» **Required work**:
Write the records out again, exactly.
____
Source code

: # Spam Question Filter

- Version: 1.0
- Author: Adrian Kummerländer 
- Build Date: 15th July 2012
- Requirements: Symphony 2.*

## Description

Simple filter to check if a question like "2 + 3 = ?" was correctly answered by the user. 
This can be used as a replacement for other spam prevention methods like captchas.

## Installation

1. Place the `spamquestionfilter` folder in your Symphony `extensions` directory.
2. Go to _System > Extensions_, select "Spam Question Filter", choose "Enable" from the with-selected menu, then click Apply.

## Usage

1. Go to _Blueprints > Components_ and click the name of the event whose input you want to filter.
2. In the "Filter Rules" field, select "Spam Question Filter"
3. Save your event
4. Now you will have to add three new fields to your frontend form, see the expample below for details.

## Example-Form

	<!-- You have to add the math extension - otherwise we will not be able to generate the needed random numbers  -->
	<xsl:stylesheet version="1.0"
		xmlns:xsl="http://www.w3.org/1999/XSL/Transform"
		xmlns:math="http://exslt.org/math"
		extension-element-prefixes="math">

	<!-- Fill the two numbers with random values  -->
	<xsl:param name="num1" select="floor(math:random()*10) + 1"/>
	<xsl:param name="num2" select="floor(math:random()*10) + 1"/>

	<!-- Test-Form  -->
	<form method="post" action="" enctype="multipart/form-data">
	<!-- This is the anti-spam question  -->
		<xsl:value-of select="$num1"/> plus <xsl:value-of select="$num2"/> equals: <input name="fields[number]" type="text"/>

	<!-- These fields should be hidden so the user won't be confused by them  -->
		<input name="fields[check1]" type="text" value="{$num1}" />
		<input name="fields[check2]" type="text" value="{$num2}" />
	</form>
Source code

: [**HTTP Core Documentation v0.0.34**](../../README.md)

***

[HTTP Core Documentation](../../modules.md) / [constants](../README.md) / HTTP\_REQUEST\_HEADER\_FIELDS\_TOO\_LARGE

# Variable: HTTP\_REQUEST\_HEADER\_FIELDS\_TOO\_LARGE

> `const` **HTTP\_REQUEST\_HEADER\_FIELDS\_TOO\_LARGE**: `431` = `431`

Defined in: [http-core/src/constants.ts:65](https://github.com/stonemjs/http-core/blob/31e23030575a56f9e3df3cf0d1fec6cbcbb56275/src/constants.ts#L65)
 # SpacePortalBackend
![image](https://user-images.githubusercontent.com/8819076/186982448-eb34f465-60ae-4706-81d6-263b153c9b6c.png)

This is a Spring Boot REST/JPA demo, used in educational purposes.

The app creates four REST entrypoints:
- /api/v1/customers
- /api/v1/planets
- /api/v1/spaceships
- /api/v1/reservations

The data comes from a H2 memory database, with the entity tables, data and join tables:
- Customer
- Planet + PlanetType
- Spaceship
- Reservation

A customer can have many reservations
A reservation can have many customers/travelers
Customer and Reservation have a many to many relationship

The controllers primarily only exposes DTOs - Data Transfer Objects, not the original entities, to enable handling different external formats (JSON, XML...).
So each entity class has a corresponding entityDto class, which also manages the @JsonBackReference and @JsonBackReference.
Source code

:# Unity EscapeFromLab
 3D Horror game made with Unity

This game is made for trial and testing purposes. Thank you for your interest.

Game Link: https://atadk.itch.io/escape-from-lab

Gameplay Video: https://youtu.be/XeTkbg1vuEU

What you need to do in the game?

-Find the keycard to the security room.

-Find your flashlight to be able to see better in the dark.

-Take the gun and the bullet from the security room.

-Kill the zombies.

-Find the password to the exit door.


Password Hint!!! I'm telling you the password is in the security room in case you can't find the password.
____
» **Written answer**:
Source code

: # Spam Question Filter

- Version: 1.0
- Author: Adrian Kummerländer 
- Build Date: 15th July 2012
- Requirements: Symphony 2.*

## Description

Simple filter to check if a question like "2 + 3 = ?" was correctly answered by the user. 
This can be used as a replacement for other spam prevention methods like captchas.

## Installation

1. Place the `spamquestionfilter` folder in your Symphony `extensions` directory.
2. Go to _System > Extensions_, select "Spam Question Filter", choose "Enable" from the with-selected menu, then click Apply.

## Usage

1. Go to _Blueprints > Components_ and click the name of the event whose input you want to filter.
2. In the "Filter Rules" field, select "Spam Question Filter"
3. Save your event
4. Now you will have to add three new fields to your frontend form, see the expample below for details.

## Example-Form

	<!-- You have to add the math extension - otherwise we will not be able to generate the needed random numbers  -->
	<xsl:stylesheet version="1.0"
		xmlns:xsl="http://www.w3.org/1999/XSL/Transform"
		xmlns:math="http://exslt.org/math"
		extension-element-prefixes="math">

	<!-- Fill the two numbers with random values  -->
	<xsl:param name="num1" select="floor(math:random()*10) + 1"/>
	<xsl:param name="num2" select="floor(math:random()*10) + 1"/>

	<!-- Test-Form  -->
	<form method="post" action="" enctype="multipart/form-data">
	<!-- This is the anti-spam question  -->
		<xsl:value-of select="$num1"/> plus <xsl:value-of select="$num2"/> equals: <input name="fields[number]" type="text"/>

	<!-- These fields should be hidden so the user won't be confused by them  -->
		<input name="fields[check1]" type="text" value="{$num1}" />
		<input name="fields[check2]" type="text" value="{$num2}" />
	</form>
Source code

: [**HTTP Core Documentation v0.0.34**](../../README.md)

***

[HTTP Core Documentation](../../modules.md) / [constants](../README.md) / HTTP\_REQUEST\_HEADER\_FIELDS\_TOO\_LARGE

# Variable: HTTP\_REQUEST\_HEADER\_FIELDS\_TOO\_LARGE

> `const` **HTTP\_REQUEST\_HEADER\_FIELDS\_TOO\_LARGE**: `431` = `431`

Defined in: [http-core/src/constants.ts:65](https://github.com/stonemjs/http-core/blob/31e23030575a56f9e3df3cf0d1fec6cbcbb56275/src/constants.ts#L65)
 # SpacePortalBackend
![image](https://user-images.githubusercontent.com/8819076/186982448-eb34f465-60ae-4706-81d6-263b153c9b6c.png)

This is a Spring Boot REST/JPA demo, used in educational purposes.

The app creates four REST entrypoints:
- /api/v1/customers
- /api/v1/planets
- /api/v1/spaceships
- /api/v1/reservations

The data comes from a H2 memory database, with the entity tables, data and join tables:
- Customer
- Planet + PlanetType
- Spaceship
- Reservation

A customer can have many reservations
A reservation can have many customers/travelers
Customer and Reservation have a many to many relationship

The controllers primarily only exposes DTOs - Data Transfer Objects, not the original entities, to enable handling different external formats (JSON, XML...).
So each entity class has a corresponding entityDto class, which also manages the @JsonBackReference and @JsonBackReference.
Source code

:# Unity EscapeFromLab
 3D Horror game made with Unity

This game is made for trial and testing purposes. Thank you for your interest.

Game Link: https://atadk.itch.io/escape-from-lab

Gameplay Video: https://youtu.be/XeTkbg1vuEU

What you need to do in the game?

-Find the keycard to the security room.

-Find your flashlight to be able to see better in the dark.

-Take the gun and the bullet from the security room.

-Kill the zombies.

-Find the password to the exit door.


Password Hint!!! I'm telling you the password is in the security room in case you can't find the password.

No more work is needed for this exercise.